Was änderte sich in Österreich

Von Doron Rabinovici

Nicht wenige warnten im Jahre 2000 vor einer Koalition mit den Freiheitlichen. In Österreich konnte eine Fraktion, die dem rassistischem Populismus frönte und mit der nazistischen Vergangenheit kokettierte, mehr als ein Viertel des Elektorats für sich gewinnen. Ja, mehr noch, sie wurde dafür mit Ministerposten belohnt. Hatten jene recht, die sich vor der Liaison zwischen Wolfgang Schüssel und Jörg Haider ekelten, sich fürchteten, ja, gar eine Gefahr für Demokratie und Rechtsstaat beschworen? Parlamentarismus und Verfassung wurden nicht angerührt, und dennoch wäre es falsch, zu behaupten, es hätte keine Wende stattgefunden. Neu sind kaum irgendwelche Gesetze, wenn von einschneidenden Maßnahmen gegen Zugewanderte, von dubiosen Strafbestimmungen für Journalisten, von Einsparungen abgesehen wird, die nicht zuletzt kritische Initiativen trafen. Was sich änderte, ist eher das Klima.
Im Großen und Ganzen mag nicht viel bemerkbar sein, doch im Kleinen und Einzelnen kann gespürt werden, wie die Grundfeste einer Gesellschaft ausgehöhlt werden. 1995 veröffentlichte das Freiheitliche Bildungswerk ihr "Jahrbuch für politische Erneuerung". Mehr als ein Viertel der hierin versammelten Autoren waren im "Handbuch des Österreichischen Rechtsextremismus" einschlägig vermerkt; darunter etwa der freiheitliche Mandatar John Gudenus, der vor wenigen Jahren die Existenz von Gaskammern in Auschwitz anzweifelte. Ein Beitrag erschien unter dem Titel "Internationalismus gegen Nationalismus." Der Professor Werner Pfeifenberger erklärte hier, die Auseinandersetzung zwischen diesen beiden Prinzipien sei "eine unendliche Todfeindschaft", die "erst mit dem Einsickern des orientalischen (jüdischen) Messianismus" ins Abendland begann, denn mit diesem "gedanklichen Fremdkörper" wäre die "ausgeprägt sozialistische Weltanschauung (...) durch das Urchristentum in die klassische Welt" gelangt.
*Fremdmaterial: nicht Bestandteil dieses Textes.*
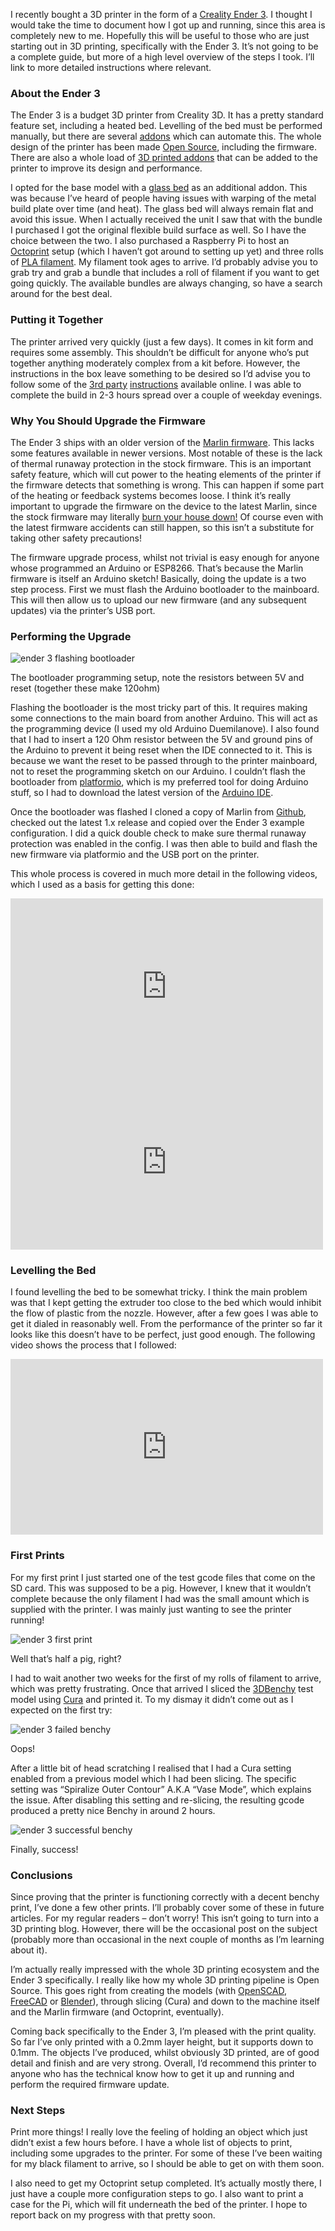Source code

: I recently bought a 3D printer in the form of a [Creality Ender 3](http://s.click.aliexpress.com/e/Ew0J8ezw). I thought I would take the time to document how I got up and running, since this area is completely new to me. Hopefully this will be useful to those who are just starting out in 3D printing, specifically with the Ender 3. It’s not going to be a complete guide, but more of a high level overview of the steps I took. I’ll link to more detailed instructions where relevant.

### About the Ender 3

The Ender 3 is a budget 3D printer from Creality 3D. It has a pretty standard feature set, including a heated bed. Levelling of the bed must be performed manually, but there are several [addons](https://www.antclabs.com/bltouch) which can automate this. The whole design of the printer has been made [Open Source](https://github.com/Creality3DPrinting/Ender-3), including the firmware. There are also a whole load of [3D printed addons](https://www.thingiverse.com/search?q=ender+3) that can be added to the printer to improve its design and performance.

I opted for the base model with a [glass bed](http://s.click.aliexpress.com/e/DwEAIZte) as an additional addon. This was because I’ve heard of people having issues with warping of the metal build plate over time (and heat). The glass bed will always remain flat and avoid this issue. When I actually received the unit I saw that with the bundle I purchased I got the original flexible build surface as well. So I have the choice between the two. I also purchased a Raspberry Pi to host an [Octoprint](https://octoprint.org/) setup (which I haven’t got around to setting up yet) and three rolls of [PLA filament](http://s.click.aliexpress.com/e/2aIjA3He). My filament took ages to arrive. I’d probably advise you to grab try and grab a bundle that includes a roll of filament if you want to get going quickly. The available bundles are always changing, so have a search around for the best deal.

### Putting it Together

The printer arrived very quickly (just a few days). It comes in kit form and requires some assembly. This shouldn’t be difficult for anyone who’s put together anything moderately complex from a kit before. However, the instructions in the box leave something to be desired so I’d advise you to follow some of the [3rd party](https://letsprint3d.net/2018/04/18/how-to-assemble-creality-ender-3/) [instructions](https://makersteve.com/2018/08/25/ultimate-build-guide-for-creality-ender-3-step-by-step-a-makersteve-special-report/) available online. I was able to complete the build in 2-3 hours spread over a couple of weekday evenings.

### Why You Should Upgrade the Firmware

The Ender 3 ships with an older version of the [Marlin firmware](http://marlinfw.org/). This lacks some features available in newer versions. Most notable of these is the lack of thermal runaway protection in the stock firmware. This is an important safety feature, which will cut power to the heating elements of the printer if the firmware detects that something is wrong. This can happen if some part of the heating or feedback systems becomes loose. I think it’s really important to upgrade the firmware on the device to the latest Marlin, since the stock firmware may literally [burn your house down!](https://hackaday.com/2018/03/18/3d-printer-halts-and-catches-fire-analysis-finds-a-surprising-culprit/) Of course even with the latest firmware accidents can still happen, so this isn’t a substitute for taking other safety precautions!

The firmware upgrade process, whilst not trivial is easy enough for anyone whose programmed an Arduino or ESP8266. That’s because the Marlin firmware is itself an Arduino sketch! Basically, doing the update is a two step process. First we must flash the Arduino bootloader to the mainboard. This will then allow us to upload our new firmware (and any subsequent updates) via the printer’s USB port.

### Performing the Upgrade

![ender 3 flashing bootloader](https://webworxshop.com/wp-content/uploads/2019/11/firmware_update_setup.jpg)

The bootloader programming setup, note the resistors between 5V and reset (together these make 120ohm)

Flashing the bootloader is the most tricky part of this. It requires making some connections to the main board from another Arduino. This will act as the programming device (I used my old Arduino Duemilanove). I also found that I had to insert a 120 Ohm resistor between the 5V and ground pins of the Arduino to prevent it being reset when the IDE connected to it. This is because we want the reset to be passed through to the printer mainboard, not to reset the programming sketch on our Arduino. I couldn’t flash the bootloader from [platformio](https://platformio.org/), which is my preferred tool for doing Arduino stuff, so I had to download the latest version of the [Arduino IDE](https://www.arduino.cc/en/main/software).

Once the bootloader was flashed I cloned a copy of Marlin from [Github](https://github.com/MarlinFirmware/Marlin), checked out the latest 1.x release and copied over the Ender 3 example configuration. I did a quick double check to make sure thermal runaway protection was enabled in the config. I was then able to build and flash the new firmware via platformio and the USB port on the printer.

This whole process is covered in much more detail in the following videos, which I used as a basis for getting this done:

<iframe title="Ender 3: How to install a bootloader and update firmware" width="500" height="281" src="https://www.youtube.com/embed/fIl5X2ffdyo?feature=oembed" frameborder="0" allow="accelerometer; autoplay; clipboard-write; encrypted-media; gyroscope; picture-in-picture; web-share" referrerpolicy="strict-origin-when-cross-origin" allowfullscreen=""></iframe>

<iframe title="Ender 3 vanilla Marlin update: Concise guide" width="500" height="281" src="https://www.youtube.com/embed/N7JLchsFRDU?feature=oembed" frameborder="0" allow="accelerometer; autoplay; clipboard-write; encrypted-media; gyroscope; picture-in-picture; web-share" referrerpolicy="strict-origin-when-cross-origin" allowfullscreen=""></iframe>

### Levelling the Bed

I found levelling the bed to be somewhat tricky. I think the main problem was that I kept getting the extruder too close to the bed which would inhibit the flow of plastic from the nozzle. However, after a few goes I was able to get it dialed in reasonably well. From the performance of the printer so far it looks like this doesn’t have to be perfect, just good enough. The following video shows the process that I followed:

<iframe loading="lazy" title="Creality Ender 3- Easy Way To Level Your Bed" width="500" height="281" src="https://www.youtube.com/embed/_EfWVUJjBdA?feature=oembed" frameborder="0" allow="accelerometer; autoplay; clipboard-write; encrypted-media; gyroscope; picture-in-picture; web-share" referrerpolicy="strict-origin-when-cross-origin" allowfullscreen=""></iframe>

### First Prints

For my first print I just started one of the test gcode files that come on the SD card. This was supposed to be a pig. However, I knew that it wouldn’t complete because the only filament I had was the small amount which is supplied with the printer. I was mainly just wanting to see the printer running!

![ender 3 first print](https://webworxshop.com/wp-content/uploads/2019/11/half_pig.jpg)

Well that’s half a pig, right?

I had to wait another two weeks for the first of my rolls of filament to arrive, which was pretty frustrating. Once that arrived I sliced the [3DBenchy](https://www.thingiverse.com/thing:763622) test model using [Cura](https://ultimaker.com/software/ultimaker-cura) and printed it. To my dismay it didn’t come out as I expected on the first try:

![ender 3 failed benchy](https://webworxshop.com/wp-content/uploads/2019/11/failed_benchy.jpg)

Oops!

After a little bit of head scratching I realised that I had a Cura setting enabled from a previous model which I had been slicing. The specific setting was “Spiralize Outer Contour” A.K.A “Vase Mode”, which explains the issue. After disabling this setting and re-slicing, the resulting gcode produced a pretty nice Benchy in around 2 hours.

![ender 3 successful benchy](https://webworxshop.com/wp-content/uploads/2019/11/successful_benchy.jpg)

Finally, success!

### Conclusions

Since proving that the printer is functioning correctly with a decent benchy print, I’ve done a few other prints. I’ll probably cover some of these in future articles. For my regular readers – don’t worry! This isn’t going to turn into a 3D printing blog. However, there will be the occasional post on the subject (probably more than occasional in the next couple of months as I’m learning about it).

I’m actually really impressed with the whole 3D printing ecosystem and the Ender 3 specifically. I really like how my whole 3D printing pipeline is Open Source. This goes right from creating the models (with [OpenSCAD](https://www.openscad.org/), [FreeCAD](https://www.freecadweb.org/) or [Blender](https://www.blender.org/)), through slicing (Cura) and down to the machine itself and the Marlin firmware (and Octoprint, eventually).

Coming back specifically to the Ender 3, I’m pleased with the print quality. So far I’ve only printed with a 0.2mm layer height, but it supports down to 0.1mm. The objects I’ve produced, whilst obviously 3D printed, are of good detail and finish and are very strong. Overall, I’d recommend this printer to anyone who has the technical know how to get it up and running and perform the required firmware update.

### Next Steps

Print more things! I really love the feeling of holding an object which just didn’t exist a few hours before. I have a whole list of objects to print, including some upgrades to the printer. For some of these I’ve been waiting for my black filament to arrive, so I should be able to get on with them soon.

I also need to get my Octoprint setup completed. It’s actually mostly there, I just have a couple more configuration steps to go. I also want to print a case for the Pi, which will fit underneath the bed of the printer. I hope to report back on my progress with that pretty soon.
Im jüdischen Einfluß sah Pfeifenberger den eigentlichen Urgrund der Französischen Revolution. Die Juden spielten, so der Politologe, die entscheidende Rolle in der Ausbildung des Stalinismus, und überall sah Pfeifenberger ihre unheilvolle Macht walten. Nicht Deutschland hätte den Zweiten Weltkrieg vom Zaun gebrochen, sondern: "Schon 1933 hat Judäa ganz Deutschland den Krieg erklärt", fabulierte der Wissenschaftler, um fortzufahren der "internationalistische Hasser", soll wohl heißen, der Jude "Kurt Tucholski (sic!)" habe "den Menschen seines deutschen Gastlandes gesamthaft den Gastod" gewünscht, "weil sie ihm viel zu nationalistisch dachten". Für Pfeifenberger war Tucholsky bloß ein Fremder im Gastland.
"Das ist Nazidiktion", befand der jüdische Überlebende Karl Pfeifer, Redakteur der Zeitung der Israelitischen Kultusgemeinde Wiens. Im Freiheitlichen Jahrbuch werde, so Pfeifer, die "alte Nazi-Mär von der jüdischen Weltverschwörung" aufgewärmt. Werner Pfeifenberger klagte daraufhin Pfeifer, forderte 240.000 Schilling Schadenersatz - und verlor. Das Oberlandesgericht Wien hielt die Wertungen Pfeifers nicht bloß für zulässig, sondern bescheinigte ebenfalls dem Text des Klägers "Nazi-Töne".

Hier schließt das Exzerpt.